Stored items from a collection ->
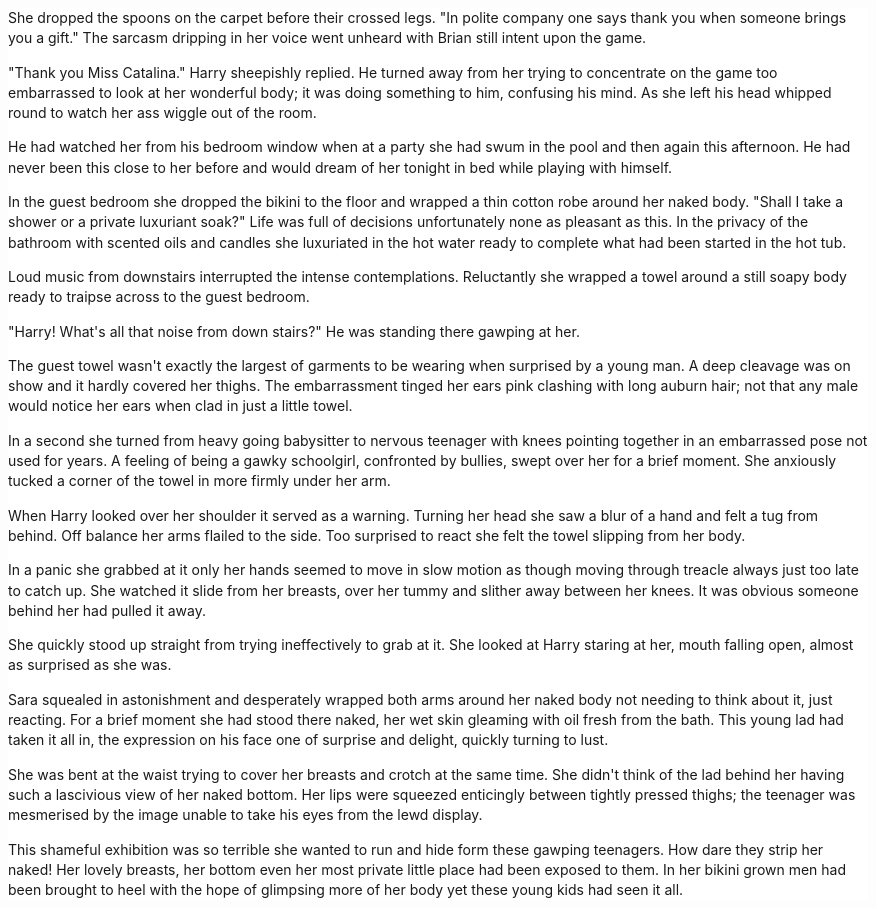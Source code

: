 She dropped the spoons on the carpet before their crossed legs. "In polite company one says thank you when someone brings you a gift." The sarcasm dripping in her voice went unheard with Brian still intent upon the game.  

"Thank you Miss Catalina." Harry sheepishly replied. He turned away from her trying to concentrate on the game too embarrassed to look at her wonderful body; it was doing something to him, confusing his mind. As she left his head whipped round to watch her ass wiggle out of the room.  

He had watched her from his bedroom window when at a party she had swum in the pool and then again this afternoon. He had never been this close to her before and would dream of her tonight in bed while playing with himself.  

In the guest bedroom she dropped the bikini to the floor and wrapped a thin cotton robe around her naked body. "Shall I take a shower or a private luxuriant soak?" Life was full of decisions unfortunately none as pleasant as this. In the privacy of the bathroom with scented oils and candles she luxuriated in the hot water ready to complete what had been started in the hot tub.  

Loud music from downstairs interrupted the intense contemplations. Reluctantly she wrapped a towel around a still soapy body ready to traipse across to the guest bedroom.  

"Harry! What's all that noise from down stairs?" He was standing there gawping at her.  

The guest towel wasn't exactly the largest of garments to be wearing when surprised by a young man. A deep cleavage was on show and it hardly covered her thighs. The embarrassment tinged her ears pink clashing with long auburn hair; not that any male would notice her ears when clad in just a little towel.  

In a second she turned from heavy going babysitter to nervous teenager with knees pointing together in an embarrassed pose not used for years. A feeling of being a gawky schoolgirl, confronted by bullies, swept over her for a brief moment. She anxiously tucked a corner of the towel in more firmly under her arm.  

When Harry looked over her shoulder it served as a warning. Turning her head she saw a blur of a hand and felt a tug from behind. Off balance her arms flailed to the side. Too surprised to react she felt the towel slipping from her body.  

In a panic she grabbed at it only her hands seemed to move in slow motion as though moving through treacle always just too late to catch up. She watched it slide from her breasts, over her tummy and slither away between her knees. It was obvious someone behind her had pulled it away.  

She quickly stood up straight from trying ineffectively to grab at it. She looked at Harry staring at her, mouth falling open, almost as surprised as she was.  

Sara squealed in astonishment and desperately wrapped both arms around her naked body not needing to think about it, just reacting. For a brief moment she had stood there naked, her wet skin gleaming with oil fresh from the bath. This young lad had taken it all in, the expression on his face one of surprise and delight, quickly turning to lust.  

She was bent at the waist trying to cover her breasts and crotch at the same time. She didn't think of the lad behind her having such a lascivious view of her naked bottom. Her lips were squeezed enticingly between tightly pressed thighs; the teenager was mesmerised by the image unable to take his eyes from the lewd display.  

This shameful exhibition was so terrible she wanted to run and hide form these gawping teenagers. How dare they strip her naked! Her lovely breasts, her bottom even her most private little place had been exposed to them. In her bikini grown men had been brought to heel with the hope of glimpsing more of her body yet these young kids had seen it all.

--

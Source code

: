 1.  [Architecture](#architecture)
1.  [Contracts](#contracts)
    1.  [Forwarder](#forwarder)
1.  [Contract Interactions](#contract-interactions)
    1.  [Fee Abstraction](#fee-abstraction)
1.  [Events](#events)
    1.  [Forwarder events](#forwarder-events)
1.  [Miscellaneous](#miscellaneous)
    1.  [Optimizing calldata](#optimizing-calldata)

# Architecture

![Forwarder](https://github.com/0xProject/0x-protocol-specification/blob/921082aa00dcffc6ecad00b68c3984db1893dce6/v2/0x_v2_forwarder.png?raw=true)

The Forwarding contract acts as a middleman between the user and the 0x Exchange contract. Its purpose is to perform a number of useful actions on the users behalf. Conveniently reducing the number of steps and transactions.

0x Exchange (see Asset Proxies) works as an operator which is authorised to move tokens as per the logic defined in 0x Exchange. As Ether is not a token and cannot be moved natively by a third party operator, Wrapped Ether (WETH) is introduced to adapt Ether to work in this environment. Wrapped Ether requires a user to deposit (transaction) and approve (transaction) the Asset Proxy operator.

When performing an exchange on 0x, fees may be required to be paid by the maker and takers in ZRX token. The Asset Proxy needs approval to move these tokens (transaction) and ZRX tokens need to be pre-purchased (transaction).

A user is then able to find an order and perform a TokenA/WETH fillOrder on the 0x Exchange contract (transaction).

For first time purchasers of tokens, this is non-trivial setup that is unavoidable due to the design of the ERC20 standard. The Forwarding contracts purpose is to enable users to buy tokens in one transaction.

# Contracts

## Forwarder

ABOUT THIS TASK -> Work out how many lines in the records above include the string "between", and provide that figure with no other text.

SOLUTION TO THE PROBLEM -> 3